Complex industrial production scheduling problems are characterized by high dimensionality, dynamics, and multi-objectives. Existing scheduling methods are usually based on mathematical programming or a single-agent architecture, which have problems such as insufficient model complexity and dynamics, difficulty in dealing with high-dimensional problems, and poor scalability. In particular, they have limited performance when facing multi-task collaborative optimization and real-time environmental changes.Therefore, we designed a hierarchical multi-agent deep reinforcement learning (DRL) architecture that separates global task allocation from local execution through a hierarchical structure. The high-level deep Q-network
(DQN) is used for resource allocation, while the low-level proximal policy optimization (PPO) is used to achieve fine scheduling. The centralized training with a decentralized execution (CTDE) framework is included to coordinate the behavior of multiple agents. At the same time, the graph neural network (GNN) is used to model task dependencies and design reward functions to balance short-term and long-term objectives, thereby improving scheduling efficiency, flexibility, and adaptability to uncertainty and providing an efficient and intelligent solution for complex industrial production scheduling. Experimental results show that the hierarchical multi-agent deep reinforcement learning system is significantly better than other algorithms in terms of key indicators such as task completion time, resource utilization, system delay rate, cost saving rate, and scheduling failure rate. In large-scale task scheduling, the average task completion time is reduced by 15%–25% compared with other methods, and the system delay rate is kept at around 5%. In a dynamic environment’s equipment failure recovery scenario, the scheduling failure rate drops rapidly from 18% to below 10%, demonstrating its efficient global optimization and local adjustment capabilities. The research results show that the hierarchical multi-agent method provides an efficient and flexible solution for complex industrial production scheduling, which has important theoretical value and practical significance.

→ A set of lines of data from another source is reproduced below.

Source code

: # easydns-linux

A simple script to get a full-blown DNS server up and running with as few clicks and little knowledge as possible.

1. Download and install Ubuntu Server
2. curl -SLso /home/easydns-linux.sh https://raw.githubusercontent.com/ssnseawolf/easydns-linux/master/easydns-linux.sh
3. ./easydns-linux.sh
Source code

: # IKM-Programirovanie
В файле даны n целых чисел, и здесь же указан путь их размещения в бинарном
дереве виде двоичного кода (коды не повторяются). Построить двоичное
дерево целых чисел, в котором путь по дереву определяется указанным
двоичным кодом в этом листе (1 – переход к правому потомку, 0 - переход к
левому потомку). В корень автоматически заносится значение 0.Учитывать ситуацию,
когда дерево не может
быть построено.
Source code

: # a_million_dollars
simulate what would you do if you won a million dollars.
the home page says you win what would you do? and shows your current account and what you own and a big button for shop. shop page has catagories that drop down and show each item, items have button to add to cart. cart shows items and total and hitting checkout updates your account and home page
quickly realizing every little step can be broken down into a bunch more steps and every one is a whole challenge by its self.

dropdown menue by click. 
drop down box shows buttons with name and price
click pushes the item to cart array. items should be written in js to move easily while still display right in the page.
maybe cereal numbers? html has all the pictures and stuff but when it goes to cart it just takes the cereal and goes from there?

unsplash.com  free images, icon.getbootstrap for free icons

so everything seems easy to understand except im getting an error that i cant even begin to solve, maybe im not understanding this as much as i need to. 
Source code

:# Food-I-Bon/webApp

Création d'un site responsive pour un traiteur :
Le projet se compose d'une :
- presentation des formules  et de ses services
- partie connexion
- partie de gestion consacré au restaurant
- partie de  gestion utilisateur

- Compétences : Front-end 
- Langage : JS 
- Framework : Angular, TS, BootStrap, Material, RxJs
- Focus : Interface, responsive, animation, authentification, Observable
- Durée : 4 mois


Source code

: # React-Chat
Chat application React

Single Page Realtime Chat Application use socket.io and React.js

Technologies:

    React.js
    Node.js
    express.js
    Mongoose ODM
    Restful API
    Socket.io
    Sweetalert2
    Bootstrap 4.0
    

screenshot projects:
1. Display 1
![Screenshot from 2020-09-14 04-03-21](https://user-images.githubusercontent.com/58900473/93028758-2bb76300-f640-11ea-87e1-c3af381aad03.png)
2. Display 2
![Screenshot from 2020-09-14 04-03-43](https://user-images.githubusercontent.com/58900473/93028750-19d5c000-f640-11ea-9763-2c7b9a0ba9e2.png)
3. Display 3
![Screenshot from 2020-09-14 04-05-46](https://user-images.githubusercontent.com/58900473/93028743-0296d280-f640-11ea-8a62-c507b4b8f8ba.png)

Keywords: Complex Industrial Production Scheduling, Deep Reinforcement Learning, Hierarchical Multi-agent, Centralized Training with Decentralized Execution, Graph Neural Network

Cite As

H. Peng, G. Li, Z. Zhang, R. Zhou, "Hierarchical Multi-Agent Deep Reinforcement Learning Architecture in Complex
Industrial Production Scheduling", Engineering Intelligent Systems, vol. 34 no. 2, pp. 221-233, 2026.



Published

2026-03-01